About this task: When a line of the records contains "Erweiterungen", copy it.
####################
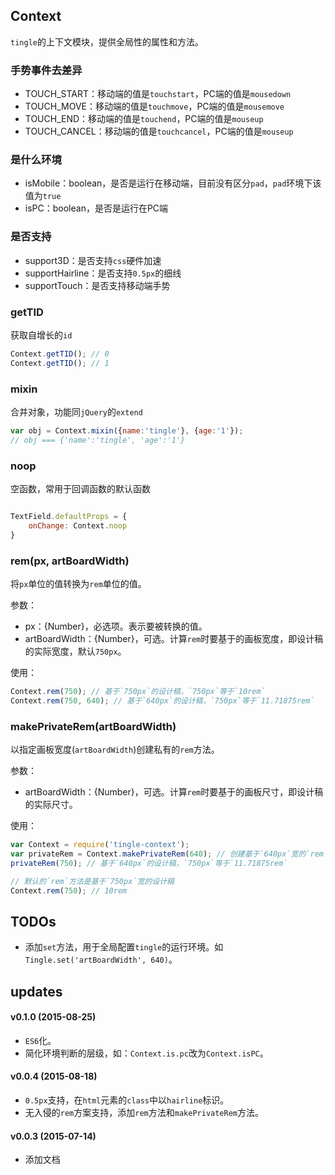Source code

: ## Context

`tingle`的上下文模块，提供全局性的属性和方法。

### 手势事件去差异

* TOUCH_START：移动端的值是`touchstart`，PC端的值是`mousedown`
* TOUCH_MOVE：移动端的值是`touchmove`，PC端的值是`mousemove`
* TOUCH_END：移动端的值是`touchend`，PC端的值是`mouseup`
* TOUCH_CANCEL：移动端的值是`touchcancel`，PC端的值是`mouseup`

### 是什么环境

* isMobile：boolean，是否是运行在移动端，目前没有区分`pad`，`pad`环境下该值为`true`
* isPC：boolean，是否是运行在PC端

### 是否支持

* support3D：是否支持`css`硬件加速
* supportHairline：是否支持`0.5px`的细线
* supportTouch：是否支持移动端手势

### getTID

获取自增长的`id`

```js
Context.getTID(); // 0
Context.getTID(); // 1
```

### mixin

合并对象，功能同`jQuery`的`extend`

```js
var obj = Context.mixin({name:'tingle'}, {age:'1'});
// obj === {'name':'tingle', 'age':'1'}
```

### noop

空函数，常用于回调函数的默认函数

```js

TextField.defaultProps = {
    onChange: Context.noop
}
```

### rem(px, artBoardWidth)

将`px`单位的值转换为`rem`单位的值。

参数：

* px：{Number}，必选项。表示要被转换的值。
* artBoardWidth：{Number}，可选。计算`rem`时要基于的画板宽度，即设计稿的实际宽度，默认`750px`。

使用：

```js
Context.rem(750); // 基于`750px`的设计稿，`750px`等于`10rem`
Context.rem(750, 640); // 基于`640px`的设计稿，`750px`等于`11.71875rem`
```

### makePrivateRem(artBoardWidth)

以指定画板宽度(`artBoardWidth`)创建私有的`rem`方法。

参数：

* artBoardWidth：{Number}，可选。计算`rem`时要基于的画板尺寸，即设计稿的实际尺寸。

使用：

```js
var Context = require('tingle-context');
var privateRem = Context.makePrivateRem(640); // 创建基于`640px`宽的`rem`方法
privateRem(750); // 基于`640px`的设计稿，`750px`等于`11.71875rem`

// 默认的`rem`方法是基于`750px`宽的设计稿
Context.rem(750); // 10rem
```



## TODOs

* 添加`set`方法，用于全局配置`tingle`的运行环境。如`Tingle.set('artBoardWidth', 640)`。

## updates

#### v0.1.0 (2015-08-25)

* `ES6`化。
* 简化环境判断的层级，如：`Context.is.pc`改为`Context.isPC`。

#### v0.0.4 (2015-08-18)

* `0.5px`支持，在`html`元素的`class`中以`hairline`标识。
* 无入侵的`rem`方案支持，添加`rem`方法和`makePrivateRem`方法。

#### v0.0.3 (2015-07-14)

* 添加文档


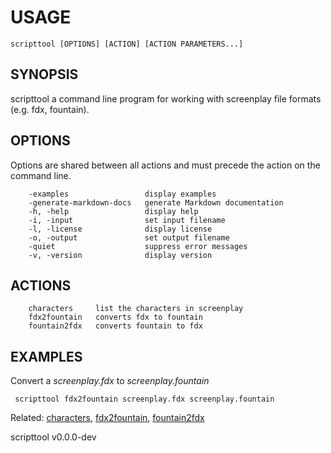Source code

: 
# USAGE

	scripttool [OPTIONS] [ACTION] [ACTION PARAMETERS...]

## SYNOPSIS


scripttool a command line program for working with screenplay file formats
(e.g. fdx, fountain).


## OPTIONS

Options are shared between all actions and must precede the action on the command line.

```
    -examples                 display examples
    -generate-markdown-docs   generate Markdown documentation
    -h, -help                 display help
    -i, -input                set input filename
    -l, -license              display license
    -o, -output               set output filename
    -quiet                    suppress error messages
    -v, -version              display version
```


## ACTIONS

```
    characters     list the characters in screenplay
    fdx2fountain   converts fdx to fountain
    fountain2fdx   converts fountain to fdx
```


## EXAMPLES


Convert a *screenplay.fdx* to *screenplay.fountain*

     scripttool fdx2fountain screenplay.fdx screenplay.fountain


Related: [characters](characters.html), [fdx2fountain](fdx2fountain.html), [fountain2fdx](fountain2fdx.html)

scripttool v0.0.0-dev
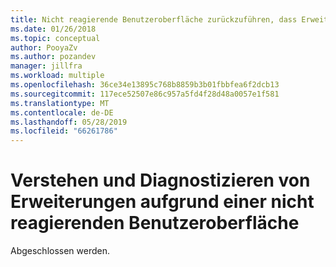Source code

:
 ```yaml
---
title: Nicht reagierende Benutzeroberfläche zurückzuführen, dass Erweiterungen
ms.date: 01/26/2018
ms.topic: conceptual
author: PooyaZv
ms.author: pozandev
manager: jillfra
ms.workload: multiple
ms.openlocfilehash: 36ce34e13895c768b8859b3b01fbbfea6f2dcb13
ms.sourcegitcommit: 117ece52507e86c957a5fd4f28d48a0057e1f581
ms.translationtype: MT
ms.contentlocale: de-DE
ms.lasthandoff: 05/28/2019
ms.locfileid: "66261786"
---
```

# <a name="understanding-and-diagnosing-ui-unresponsiveness-caused-by-extensions"></a>Verstehen und Diagnostizieren von Erweiterungen aufgrund einer nicht reagierenden Benutzeroberfläche

Abgeschlossen werden.
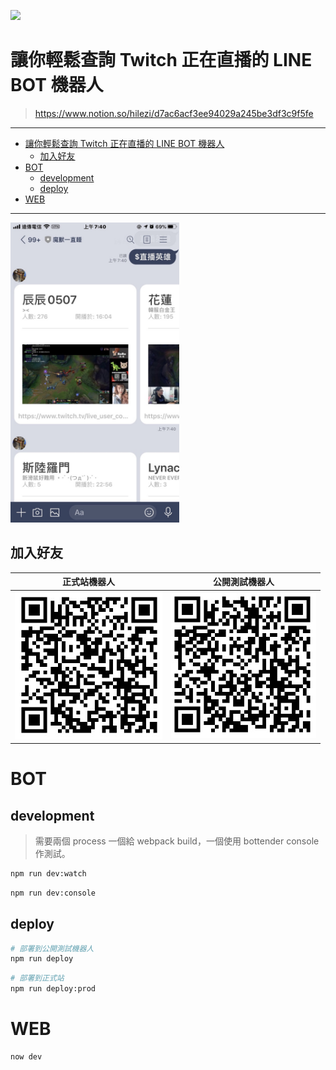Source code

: [![](https://img.shields.io/badge/CHANGELOG-conventional%20changelog-informational)](./packages/bot/CHANGELOG.md)

# 讓你輕鬆查詢 Twitch 正在直播的 LINE BOT 機器人

> https://www.notion.so/hilezi/d7ac6acf3ee94029a245be3df3c9f5fe

---

- [讓你輕鬆查詢 Twitch 正在直播的 LINE BOT 機器人](#讓你輕鬆查詢-twitch-正在直播的-line-bot-機器人)
  - [加入好友](#加入好友)
- [BOT](#bot)
  - [development](#development)
  - [deploy](#deploy)
- [WEB](#web)

---

<img src="./public/2020-01-18-07-46-41.png" height="480" />

## 加入好友

| 正式站機器人 | 公開測試機器人 |
| ---------- | ------------ |
| <img src="./public/正式站機器人.png" /> | <img src="./public/公開測試機器人.png" /> |

# BOT

## development

> 需要兩個 process 一個給 webpack build，一個使用 bottender console 作測試。

```sh
npm run dev:watch
```

```sh
npm run dev:console
```

## deploy

```sh
# 部署到公開測試機器人
npm run deploy
```

```sh
# 部署到正式站
npm run deploy:prod
```

# WEB

```sh
now dev
```
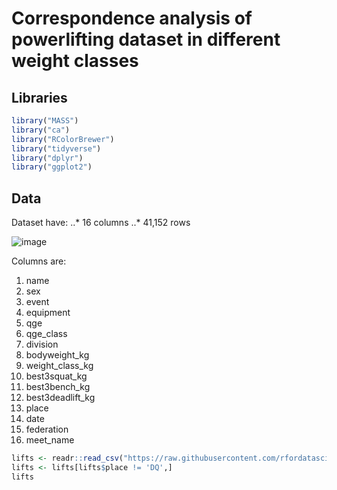 # Correspondence analysis of powerlifting dataset in different weight classes

## Libraries

```r
library("MASS")
library("ca")
library("RColorBrewer")
library("tidyverse")
library("dplyr")
library("ggplot2")
```
## Data

Dataset have:
..* 16 columns
..* 41,152 rows

![image](https://github.com/JakubKaniaLift/Correspondence-analysis-of-powerlifting-dataset-in-different-weight-classes/assets/138041287/e48ec4a2-08ba-4649-afcb-df11f14e6612)

Columns are:
1. name
2. sex
3. event
4. equipment
5. qge
6. qge_class
7. division
8. bodyweight_kg
9. weight_class_kg
10. best3squat_kg
11. best3bench_kg
12. best3deadlift_kg
13. place
14. date
15. federation
16. meet_name


```r
lifts <- readr::read_csv("https://raw.githubusercontent.com/rfordatascience/tidytuesday/master/data/2019/2019-10-08/ipf_lifts.csv")
lifts <- lifts[lifts$place != 'DQ',]
lifts
```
####################
Task solution:
title: Nicht reagierende Benutzeroberfläche zurückzuführen, dass Erweiterungen
# <a name="understanding-and-diagnosing-ui-unresponsiveness-caused-by-extensions"></a>Verstehen und Diagnostizieren von Erweiterungen aufgrund einer nicht reagierenden Benutzeroberfläche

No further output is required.